### AVAILABLE RECORDS
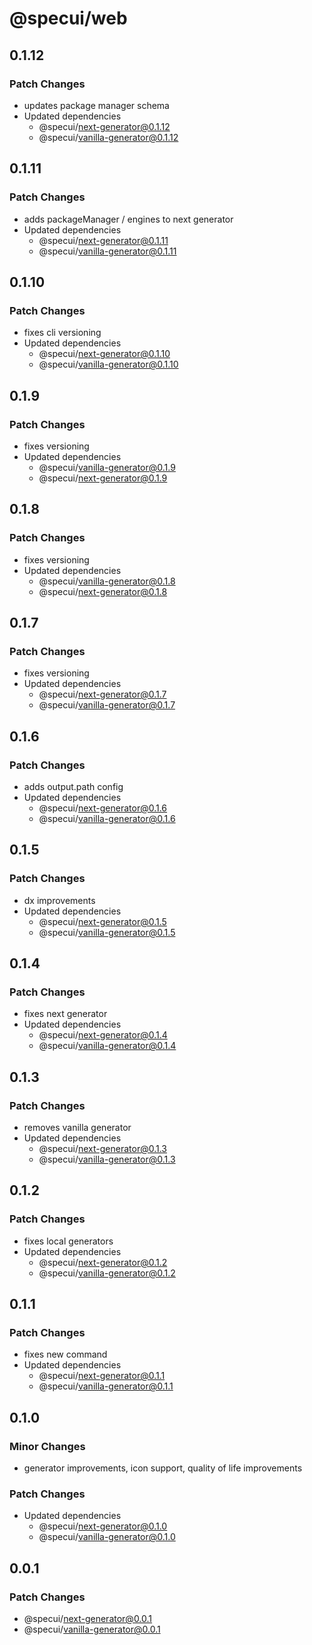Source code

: # @specui/web

## 0.1.12

### Patch Changes

- updates package manager schema
- Updated dependencies
  - @specui/next-generator@0.1.12
  - @specui/vanilla-generator@0.1.12

## 0.1.11

### Patch Changes

- adds packageManager / engines to next generator
- Updated dependencies
  - @specui/next-generator@0.1.11
  - @specui/vanilla-generator@0.1.11

## 0.1.10

### Patch Changes

- fixes cli versioning
- Updated dependencies
  - @specui/next-generator@0.1.10
  - @specui/vanilla-generator@0.1.10

## 0.1.9

### Patch Changes

- fixes versioning
- Updated dependencies
  - @specui/vanilla-generator@0.1.9
  - @specui/next-generator@0.1.9

## 0.1.8

### Patch Changes

- fixes versioning
- Updated dependencies
  - @specui/vanilla-generator@0.1.8
  - @specui/next-generator@0.1.8

## 0.1.7

### Patch Changes

- fixes versioning
- Updated dependencies
  - @specui/next-generator@0.1.7
  - @specui/vanilla-generator@0.1.7

## 0.1.6

### Patch Changes

- adds output.path config
- Updated dependencies
  - @specui/next-generator@0.1.6
  - @specui/vanilla-generator@0.1.6

## 0.1.5

### Patch Changes

- dx improvements
- Updated dependencies
  - @specui/next-generator@0.1.5
  - @specui/vanilla-generator@0.1.5

## 0.1.4

### Patch Changes

- fixes next generator
- Updated dependencies
  - @specui/next-generator@0.1.4
  - @specui/vanilla-generator@0.1.4

## 0.1.3

### Patch Changes

- removes vanilla generator
- Updated dependencies
  - @specui/next-generator@0.1.3
  - @specui/vanilla-generator@0.1.3

## 0.1.2

### Patch Changes

- fixes local generators
- Updated dependencies
  - @specui/next-generator@0.1.2
  - @specui/vanilla-generator@0.1.2

## 0.1.1

### Patch Changes

- fixes new command
- Updated dependencies
  - @specui/next-generator@0.1.1
  - @specui/vanilla-generator@0.1.1

## 0.1.0

### Minor Changes

- generator improvements, icon support, quality of life improvements

### Patch Changes

- Updated dependencies
  - @specui/next-generator@0.1.0
  - @specui/vanilla-generator@0.1.0

## 0.0.1

### Patch Changes

- @specui/next-generator@0.0.1
- @specui/vanilla-generator@0.0.1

### THE TASK
Extract exactly and only the lines above from the line containing "- @specui/next-generator@0.1.2" through the line containing "### Minor Changes", both end lines included.

### OUTPUT BELOW
  - @specui/next-generator@0.1.2
  - @specui/vanilla-generator@0.1.2

## 0.1.1

### Patch Changes

- fixes new command
- Updated dependencies
  - @specui/next-generator@0.1.1
  - @specui/vanilla-generator@0.1.1

## 0.1.0

### Minor Changes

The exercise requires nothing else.